Cover Image Property of PUBLISHER
This original cover image was scanned from my private collection


Cover Image Property of PUBLISHER
This reproduction image was scanned from my private collection

TABLE OF CONTENTS

  • Preface
  • Instruction in Tatting
  • Edging, No. 1
  • Collar: Oriel Pattern
  • Insertion
  • Edging, No. 2
  • Collar: Maltese Pattern
  • Cuffs to Correspond
  • Fruit D'oyley
  • D'Oyley in Colours(in third edition)
  • Bunch of Grapes
  • Applique Waistcoat
  • Mourning Collar

Title: Tatting
Author/Designer: Madlle Riego de la Branchardiere
Format/Publication Date: TPB:1850,2011reprint
Publisher: (1850)Simkin, Marshall, and Co., London, England,
(2011)Iva Rose Vintage Reproductions, New Bedford, MA
Page Count: 36
Book Dimensions(ht. x w.): (1850)4 3/4" x 6"; (2011)8 1/2" x 11"
ISBN: None

SUMMARY- On May 1st, 1851, the World Fair Exhibition opened in London, as a celebration of modern industrial technology and design. It was intended to "one up" the French Exposition of 1844. Six million people attended between the opening day, and its closing on October 11 of the same year, walking among all the modern marvels on display in a building that was a marvel on its own - made entirely of steel and glass, which allowed natural lighting throughout, and was dubbed the Crystal Palace.
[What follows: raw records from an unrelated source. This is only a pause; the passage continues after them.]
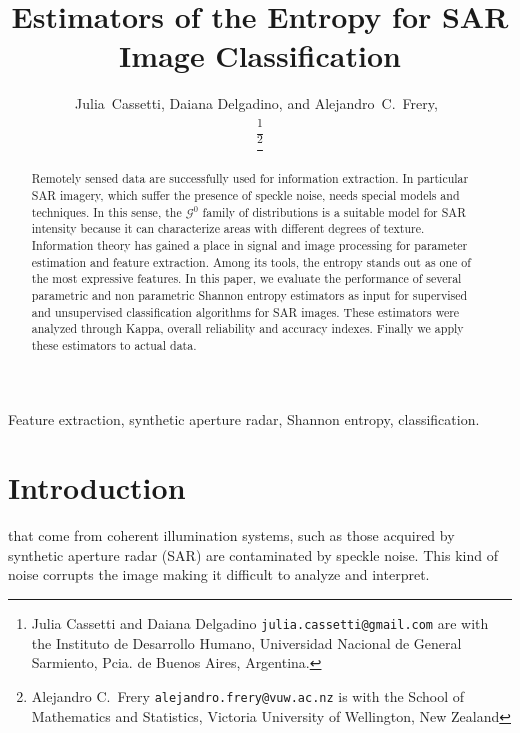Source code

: \documentclass[journal]{IEEEtran}
\begin{document}
\title{Estimators of the Entropy for SAR Image Classification}
\author{ Julia~Cassetti, Daiana Delgadino, and Alejandro~C.~Frery,~


\thanks{Julia Cassetti and Daiana Delgadino \texttt{julia.cassetti@gmail.com} are with the  Instituto de Desarrollo Humano, Universidad Nacional de General Sarmiento, Pcia. de Buenos Aires, Argentina.}

\thanks{Alejandro C.\ Frery \texttt{alejandro.frery@vuw.ac.nz} is with the School of Mathematics and Statistics, Victoria University of Wellington, New Zealand} 
}

\maketitle

\begin{abstract}
	
Remotely sensed data are successfully used for information extraction. 
In particular SAR imagery, which suffer the presence of speckle noise, needs special models and techniques. 
In this sense, the $\mathcal G^0$ family of distributions is a suitable model for SAR intensity because it can characterize areas with different degrees of texture. 
Information theory has gained a place in signal and image processing for parameter estimation and feature extraction.
Among its tools, the entropy stands out as one of the most expressive features.
In this paper, we evaluate the performance of several parametric and non parametric Shannon entropy estimators as input for supervised and unsupervised classification algorithms for SAR images.
These estimators were analyzed through Kappa, overall reliability and accuracy indexes. 
Finally we apply these estimators to actual data.

\end{abstract}

\begin{keywords}
Feature extraction, synthetic aperture radar, Shannon entropy, classification.
\end{keywords}

\IEEEpeerreviewmaketitle

\section{Introduction}
\label{intro}
 that come from coherent illumination systems, such as those acquired by synthetic aperture radar (SAR) are contaminated by speckle noise. 
This kind of noise corrupts the image making it difficult to analyze and interpret. 
\end{document}

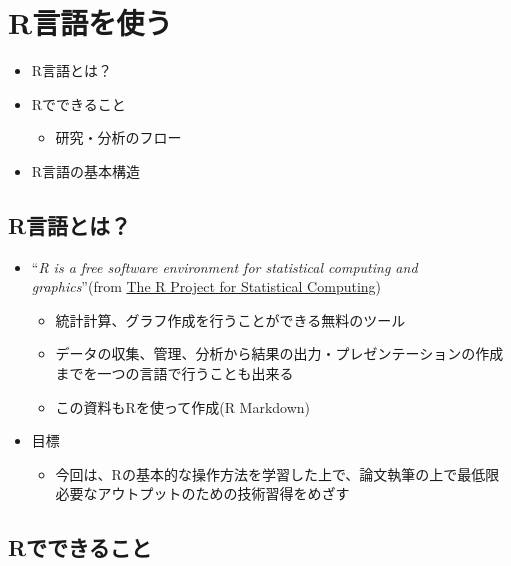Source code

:\documentclass[
]{ltjsarticle}
\providecommand{\tightlist}{%
  \setlength{\itemsep}{0pt}\setlength{\parskip}{0pt}}
\begin{document}
\hypertarget{rux8a00ux8a9eux3092ux4f7fux3046}{%
\section{R言語を使う}\label{rux8a00ux8a9eux3092ux4f7fux3046}}

\begin{itemize}
\tightlist
\item
  R言語とは？
\item
  Rでできること

  \begin{itemize}
  \tightlist
  \item
    研究・分析のフロー
  \end{itemize}
\item
  R言語の基本構造
\end{itemize}

\hypertarget{rux8a00ux8a9eux3068ux306f}{%
\subsection{R言語とは？}\label{rux8a00ux8a9eux3068ux306f}}

\begin{itemize}
\item
  ``\emph{R is a free software environment for statistical computing and
  graphics}''(from \href{https://www.r-project.org/}{The R Project for
  Statistical Computing})

  \begin{itemize}
  \tightlist
  \item
    統計計算、グラフ作成を行うことができる無料のツール
  \item
    データの収集、管理、分析から結果の出力・プレゼンテーションの作成までを一つの言語で行うことも出来る
  \item
    この資料もRを使って作成(R Markdown)
  \end{itemize}
\item
  目標

  \begin{itemize}
  \tightlist
  \item
    今回は、Rの基本的な操作方法を学習した上で、論文執筆の上で最低限必要なアウトプットのための技術習得をめざす
  \end{itemize}
\end{itemize}

\hypertarget{rux3067ux3067ux304dux308bux3053ux3068}{%
\subsection{Rでできること}\label{rux3067ux3067ux304dux308bux3053ux3068}}
\end{document}
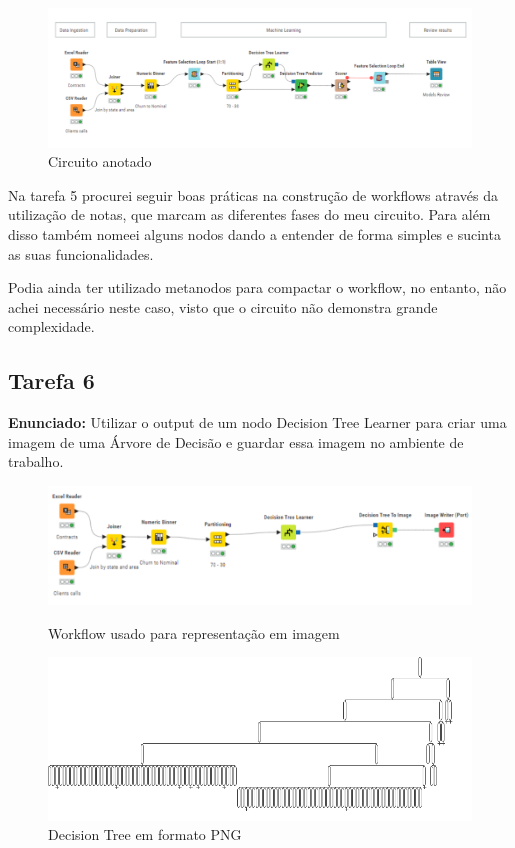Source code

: \documentclass[a4paper, 12pt]{article}
\begin{document}
\begin{figure}[htp]
    \centering
    \includegraphics[scale=0.75]{T5/GoodHabits.png}
    \caption{Circuito anotado}
    \label{fig:enter-label}
\end{figure}

Na tarefa 5 procurei seguir boas práticas na construção de workflows através da utilização de notas, que marcam as diferentes fases do meu circuito. Para além disso também nomeei alguns nodos dando a entender de forma simples e sucinta as suas funcionalidades.  

Podia ainda ter utilizado metanodos para compactar o workflow, no entanto, não achei necessário neste caso, visto que o circuito não demonstra grande complexidade.

\newpage

\subsection{Tarefa 6}
\textbf{Enunciado:} Utilizar o output de um nodo Decision Tree Learner para criar uma imagem de uma Árvore de Decisão e guardar essa imagem no ambiente de trabalho.

\begin{figure}[htp]
    \centering
    \includegraphics[scale=0.8]{T6/Circuito.png}
    \caption{Workflow usado para representação em imagem}
    \label{fig:enter-label}
    \vspace{1cm}
    \centering
    \includegraphics[scale=0.7]{T6/decision_tree.png}
    \caption{Decision Tree em formato PNG}
    \label{fig:enter-label}
    
\end{figure}
\end{document}
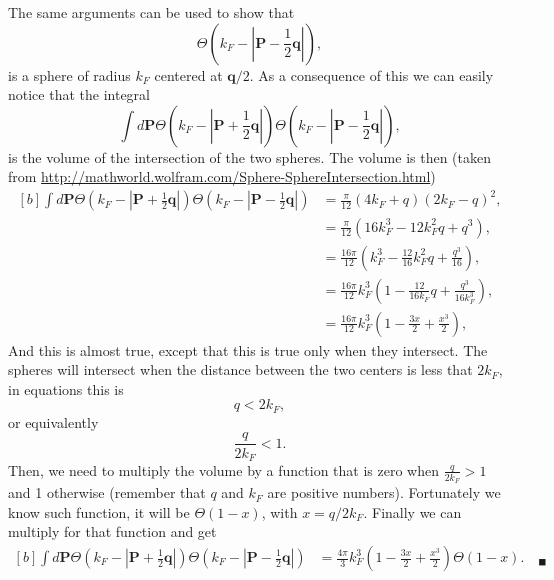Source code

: \begin{questions}
\begin{solution}
The same arguments can be used to show that
\begin{equation*}
  \Theta(k_F - |\bm{P} -\frac{1}{2}\bm{q}|),
\end{equation*}
is a sphere of radius $k_F$ centered at $\bm{q}/2$. As a consequence of this we can easily notice that the integral
\begin{equation}
  \int d\bm{P}\Theta(k_F - |\bm{P} +\frac{1}{2}\bm{q}|)\Theta(k_F - |\bm{P} -\frac{1}{2}\bm{q}|),
\end{equation}
is the volume of the intersection of the two spheres. The volume is then (taken from \url{http://mathworld.wolfram.com/Sphere-SphereIntersection.html})
\begin{equation*}
  \begin{aligned}[b]
  \int d\bm{P}\Theta(k_F - |\bm{P} +\frac{1}{2}\bm{q}|)\Theta(k_F - |\bm{P} -\frac{1}{2}\bm{q}|) &= \frac{\pi}{12}(4k_F +q)(2k_F-q)^2, \\
  &= \frac{\pi}{12}(16k_F^3 - 12k_F^2q+q^3),\\
  &= \frac{16\pi}{12}(k_F^3 - \frac{12}{16}k_F^2q+\frac{q^3}{16}),\\
  &= \frac{16\pi}{12}k_F^3(1 - \frac{12}{16k_F}q+\frac{q^3}{16k_F^3}),\\
  &= \frac{16\pi}{12}k_F^3(1 - \frac{3x}{2}+\frac{x^3}{2}),
\end{aligned}
\end{equation*}
And this is almost true, except that this is true only when they intersect. The spheres will intersect when the distance between the two centers is less that $2k_F$, in equations this is
\begin{equation*}
  q < 2k_F,
\end{equation*}
or equivalently
\begin{equation}
  \frac{q}{2k_F} < 1.
\end{equation}
Then, we need to multiply the volume by a function that is zero when $\frac{q}{2k_F} > 1$ and 1 otherwise (remember that $q$ and $k_F$ are positive numbers). Fortunately we know such function, it will be $\Theta(1-x)$, with $x=q/2k_F$. Finally we can multiply for that function and get
\begin{equation}
  \begin{aligned}[b]
  \int d\bm{P}\Theta(k_F - |\bm{P} +\frac{1}{2}\bm{q}|)\Theta(k_F - |\bm{P} -\frac{1}{2}\bm{q}|)   &= \frac{4\pi}{3}k_F^3(1 - \frac{3x}{2}+\frac{x^3}{2})\Theta(1-x). \quad_\blacksquare
\end{aligned}
\label{sp:inter}
\end{equation}

\end{solution}
\end{questions}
Textiles were included, and a working demonstration that took the watchers from cotton boll to cloth was given. Among all the many marvels presented was a display of crochet and tatting by Mademoiselle Eléanor Riego de la Branchardiere - popularly known as Mdlle. Riego - who was only 23 years old at the time(she was born in 1828 according to the 1851 census, of an Irish mother and French father). She published her first book, "Knitting, Crochet and Netting" in 1846 at the age of 18! She won the prize metal in 1851 "for the skill displayed in the imitation of old Spanish and other costly laces", and continued to win medals for her exceptional work, including a child's dress made entirely of crochet. She was very accomplished in many needlecrafts, as a designer and as an author able to convey her patterns for others to follow. While she is accredited with the picot join, that technique done with a shuttle came about somewhat later, published by Mrs. Cornelia Mee. Mdlle Riego did join her picots, but with a netting shuttle(very thin) and not with the tatting shuttle, still making a durable fabric as she went rather than with the tedious sewing that put disparate rings together before. That was the birth of modern tatting, and this booklet was the first to show all the exciting possiblities of this needle craft. Because of this, it is considered the very first book of modern tatting.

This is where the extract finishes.